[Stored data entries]
--- START ---

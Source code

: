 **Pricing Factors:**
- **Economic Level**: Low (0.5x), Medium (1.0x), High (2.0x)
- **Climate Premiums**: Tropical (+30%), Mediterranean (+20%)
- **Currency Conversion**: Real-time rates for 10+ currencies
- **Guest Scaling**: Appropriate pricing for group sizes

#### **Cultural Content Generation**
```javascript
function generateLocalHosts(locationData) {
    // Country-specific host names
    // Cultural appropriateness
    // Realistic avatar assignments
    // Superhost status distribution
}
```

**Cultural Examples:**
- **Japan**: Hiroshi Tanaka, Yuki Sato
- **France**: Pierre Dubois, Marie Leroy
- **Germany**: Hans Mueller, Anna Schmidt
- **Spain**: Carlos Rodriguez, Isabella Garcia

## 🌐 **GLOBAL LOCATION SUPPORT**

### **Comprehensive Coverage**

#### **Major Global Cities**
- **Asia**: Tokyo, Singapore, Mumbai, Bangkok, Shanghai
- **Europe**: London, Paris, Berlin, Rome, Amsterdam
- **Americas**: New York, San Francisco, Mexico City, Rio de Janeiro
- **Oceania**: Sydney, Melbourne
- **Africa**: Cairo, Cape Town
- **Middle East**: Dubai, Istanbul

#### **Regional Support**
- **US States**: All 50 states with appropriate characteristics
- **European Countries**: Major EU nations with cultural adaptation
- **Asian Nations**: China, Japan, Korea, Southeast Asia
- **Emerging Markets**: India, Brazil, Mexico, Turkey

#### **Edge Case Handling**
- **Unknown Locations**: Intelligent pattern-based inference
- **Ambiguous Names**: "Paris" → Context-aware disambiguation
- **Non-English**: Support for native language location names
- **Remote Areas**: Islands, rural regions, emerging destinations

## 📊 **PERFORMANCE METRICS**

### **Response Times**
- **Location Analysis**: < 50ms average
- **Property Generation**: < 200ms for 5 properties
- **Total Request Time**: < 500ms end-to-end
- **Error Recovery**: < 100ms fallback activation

--- END ---

About this exercise
The answer should be the full set of records, reproduced exactly.

Finished exercise
Source code

: **Pricing Factors:**
- **Economic Level**: Low (0.5x), Medium (1.0x), High (2.0x)
- **Climate Premiums**: Tropical (+30%), Mediterranean (+20%)
- **Currency Conversion**: Real-time rates for 10+ currencies
- **Guest Scaling**: Appropriate pricing for group sizes

#### **Cultural Content Generation**
```javascript
function generateLocalHosts(locationData) {
    // Country-specific host names
    // Cultural appropriateness
    // Realistic avatar assignments
    // Superhost status distribution
}
```

**Cultural Examples:**
- **Japan**: Hiroshi Tanaka, Yuki Sato
- **France**: Pierre Dubois, Marie Leroy
- **Germany**: Hans Mueller, Anna Schmidt
- **Spain**: Carlos Rodriguez, Isabella Garcia

## 🌐 **GLOBAL LOCATION SUPPORT**

### **Comprehensive Coverage**

#### **Major Global Cities**
- **Asia**: Tokyo, Singapore, Mumbai, Bangkok, Shanghai
- **Europe**: London, Paris, Berlin, Rome, Amsterdam
- **Americas**: New York, San Francisco, Mexico City, Rio de Janeiro
- **Oceania**: Sydney, Melbourne
- **Africa**: Cairo, Cape Town
- **Middle East**: Dubai, Istanbul

#### **Regional Support**
- **US States**: All 50 states with appropriate characteristics
- **European Countries**: Major EU nations with cultural adaptation
- **Asian Nations**: China, Japan, Korea, Southeast Asia
- **Emerging Markets**: India, Brazil, Mexico, Turkey

#### **Edge Case Handling**
- **Unknown Locations**: Intelligent pattern-based inference
- **Ambiguous Names**: "Paris" → Context-aware disambiguation
- **Non-English**: Support for native language location names
- **Remote Areas**: Islands, rural regions, emerging destinations

## 📊 **PERFORMANCE METRICS**

### **Response Times**
- **Location Analysis**: < 50ms average
- **Property Generation**: < 200ms for 5 properties
- **Total Request Time**: < 500ms end-to-end
- **Error Recovery**: < 100ms fallback activation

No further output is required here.